___ Records for the exercise

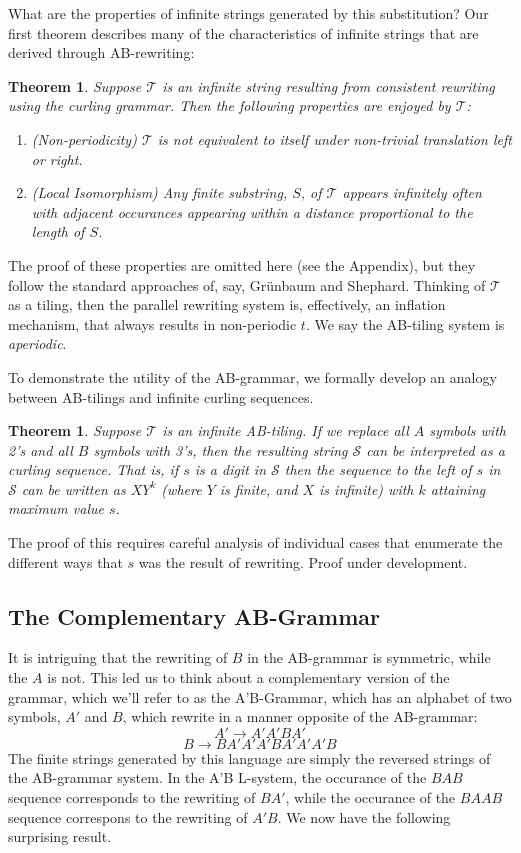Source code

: \documentclass[11pt]{article}
\def\emph#1{{\em #1\/}}
\def\term#1{\emph{#1}}
\newcounter{thm}
\newtheorem{theorem}[thm]{Theorem}
\def\ni{\noindent}
\begin{document}
What are the properties of infinite strings generated by this substitution?  Our first theorem describes many of the characteristics of infinite strings that are derived through AB-rewriting:
\def\scS{\mathcal{S}}
\def\scT{\mathcal{T}}
\begin{theorem}\label{thm:aperiodic}
Suppose $\scT$ is an infinite string resulting from 
consistent rewriting using the curling grammar.  Then the following properties are enjoyed by $\scT$:
\begin{enumerate}
\item (Non-periodicity) $\scT$ is not equivalent to itself under
non-trivial translation left or right.
\item (Local Isomorphism) Any finite substring, $S$, of $\scT$ appears
infinitely often with adjacent occurances appearing within a distance proportional to the length of $S$.
\end{enumerate}
\end{theorem}
\ni The proof of these properties are omitted here (see the Appendix), but they
follow the standard approaches of, say, Gr\"unbaum and Shephard\cite{Gr87}.
Thinking of $\scT$ as a tiling, then the parallel rewriting system is,
effectively, an inflation mechanism, that always results in non-periodic $t$.  We say the AB-tiling system is \term{aperiodic}.

To demonstrate the utility of the AB-grammar, we formally develop an analogy
between AB-tilings and infinite curling sequences.

\begin{theorem}
Suppose $\scT$ is an infinite AB-tiling.  If we replace all $A$ symbols with
2's and all $B$ symbols with 3's, then the resulting string $\scS$ can be
interpreted as a curling sequence.  That is, if $s$ is a digit
in $\scS$ then the sequence to the left of $s$ in $\scS$ can be written as
$XY^k$ (where $Y$ is finite, and $X$ is infinite) with $k$ attaining maximum
value $s$.
\end{theorem}
\ni The proof of this requires careful analysis of individual cases that
enumerate the different ways that $s$ was the result of rewriting. 
Proof under development.

\subsection{The Complementary AB-Grammar}
It is intriguing that the rewriting of $B$ in the AB-grammar is symmetric,
while the $A$ is not.  This led us to think about a complementary version of
the grammar, which we'll refer to as the A'B-Grammar, which has an alphabet of two
symbols, $A'$ and $B$, which rewrite in a manner opposite of the AB-grammar:
$$A'\rightarrow A' A' B A'$$
$$B\rightarrow B A' A' A' B A' A' A' B$$
\ni The finite strings generated by this language are simply the reversed
strings of the AB-grammar system.  In the A'B L-system, the occurance of the
$BAB$ sequence corresponds to the rewriting of $BA'$, while the occurance of
the $BAAB$ sequence correspons to the rewriting of $A'B$. We now have the
following surprising result.
\end{document}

______

### Work instruction
Copy every line of the data above in which the string "following" appears.

### Response to this task
consistent rewriting using the curling grammar.  Then the following properties are enjoyed by $\scT$:
following surprising result.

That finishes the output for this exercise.